* Task statement
Give a verbatim copy of the data, leaving the pictures out.

* Task material
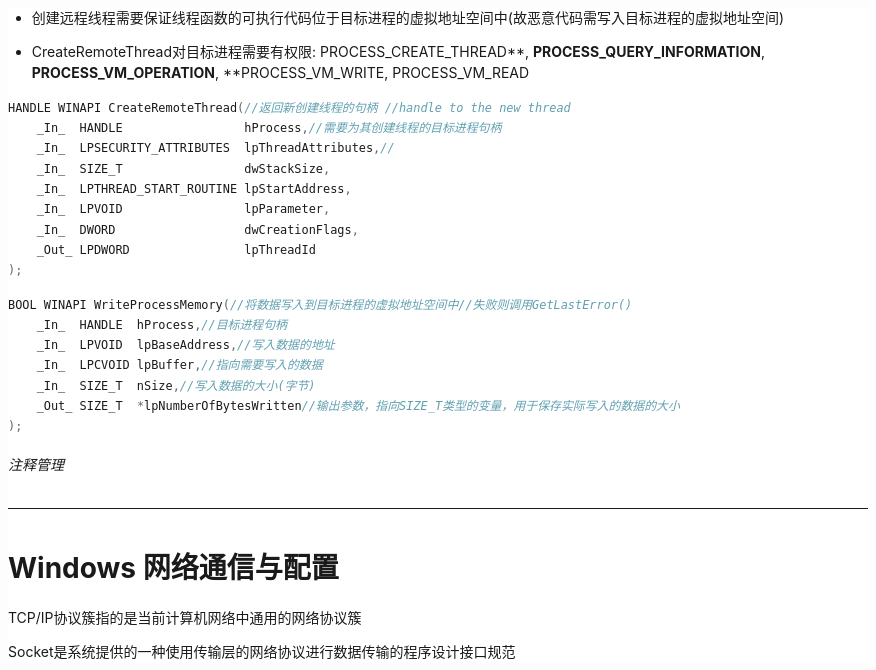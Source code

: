 -   创建远程线程需要保证线程函数的可执行代码位于目标进程的虚拟地址空间中(故恶意代码需写入目标进程的虚拟地址空间)



-   CreateRemoteThread对目标进程需要有权限: PROCESS_CREATE_THREAD**, **PROCESS_QUERY_INFORMATION**, **PROCESS_VM_OPERATION**, **PROCESS_VM_WRITE,  PROCESS_VM_READ

```c++
HANDLE WINAPI CreateRemoteThread(//返回新创建线程的句柄 //handle to the new thread
	_In_  HANDLE                 hProcess,//需要为其创建线程的目标进程句柄
	_In_  LPSECURITY_ATTRIBUTES  lpThreadAttributes,//
	_In_  SIZE_T                 dwStackSize,
	_In_  LPTHREAD_START_ROUTINE lpStartAddress,
	_In_  LPVOID                 lpParameter,
	_In_  DWORD                  dwCreationFlags,
	_Out_ LPDWORD                lpThreadId
);
```



```c++
BOOL WINAPI WriteProcessMemory(//将数据写入到目标进程的虚拟地址空间中//失败则调用GetLastError()
	_In_  HANDLE  hProcess,//目标进程句柄
	_In_  LPVOID  lpBaseAddress,//写入数据的地址
	_In_  LPCVOID lpBuffer,//指向需要写入的数据
	_In_  SIZE_T  nSize,//写入数据的大小(字节)
	_Out_ SIZE_T  *lpNumberOfBytesWritten//输出参数，指向SIZE_T类型的变量，用于保存实际写入的数据的大小
);
```









###### 注释管理

[^疑]: 此数字范围摘抄自书上，但具体数字有待考证。

















---

# Windows 网络通信与配置



TCP/IP协议簇指的是当前计算机网络中通用的网络协议簇

Socket是系统提供的一种使用传输层的网络协议进行数据传输的程序设计接口规范


[^摘录位置]: Windows核心编程 第五版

* Answer to this task
Source code

: -   创建远程线程需要保证线程函数的可执行代码位于目标进程的虚拟地址空间中(故恶意代码需写入目标进程的虚拟地址空间)



-   CreateRemoteThread对目标进程需要有权限: PROCESS_CREATE_THREAD**, **PROCESS_QUERY_INFORMATION**, **PROCESS_VM_OPERATION**, **PROCESS_VM_WRITE,  PROCESS_VM_READ

```c++
HANDLE WINAPI CreateRemoteThread(//返回新创建线程的句柄 //handle to the new thread
	_In_  HANDLE                 hProcess,//需要为其创建线程的目标进程句柄
	_In_  LPSECURITY_ATTRIBUTES  lpThreadAttributes,//
	_In_  SIZE_T                 dwStackSize,
	_In_  LPTHREAD_START_ROUTINE lpStartAddress,
	_In_  LPVOID                 lpParameter,
	_In_  DWORD                  dwCreationFlags,
	_Out_ LPDWORD                lpThreadId
);
```



```c++
BOOL WINAPI WriteProcessMemory(//将数据写入到目标进程的虚拟地址空间中//失败则调用GetLastError()
	_In_  HANDLE  hProcess,//目标进程句柄
	_In_  LPVOID  lpBaseAddress,//写入数据的地址
	_In_  LPCVOID lpBuffer,//指向需要写入的数据
	_In_  SIZE_T  nSize,//写入数据的大小(字节)
	_Out_ SIZE_T  *lpNumberOfBytesWritten//输出参数，指向SIZE_T类型的变量，用于保存实际写入的数据的大小
);
```









###### 注释管理

[^疑]: 此数字范围摘抄自书上，但具体数字有待考证。

















---

# Windows 网络通信与配置



TCP/IP协议簇指的是当前计算机网络中通用的网络协议簇

Socket是系统提供的一种使用传输层的网络协议进行数据传输的程序设计接口规范


[^摘录位置]: Windows核心编程 第五版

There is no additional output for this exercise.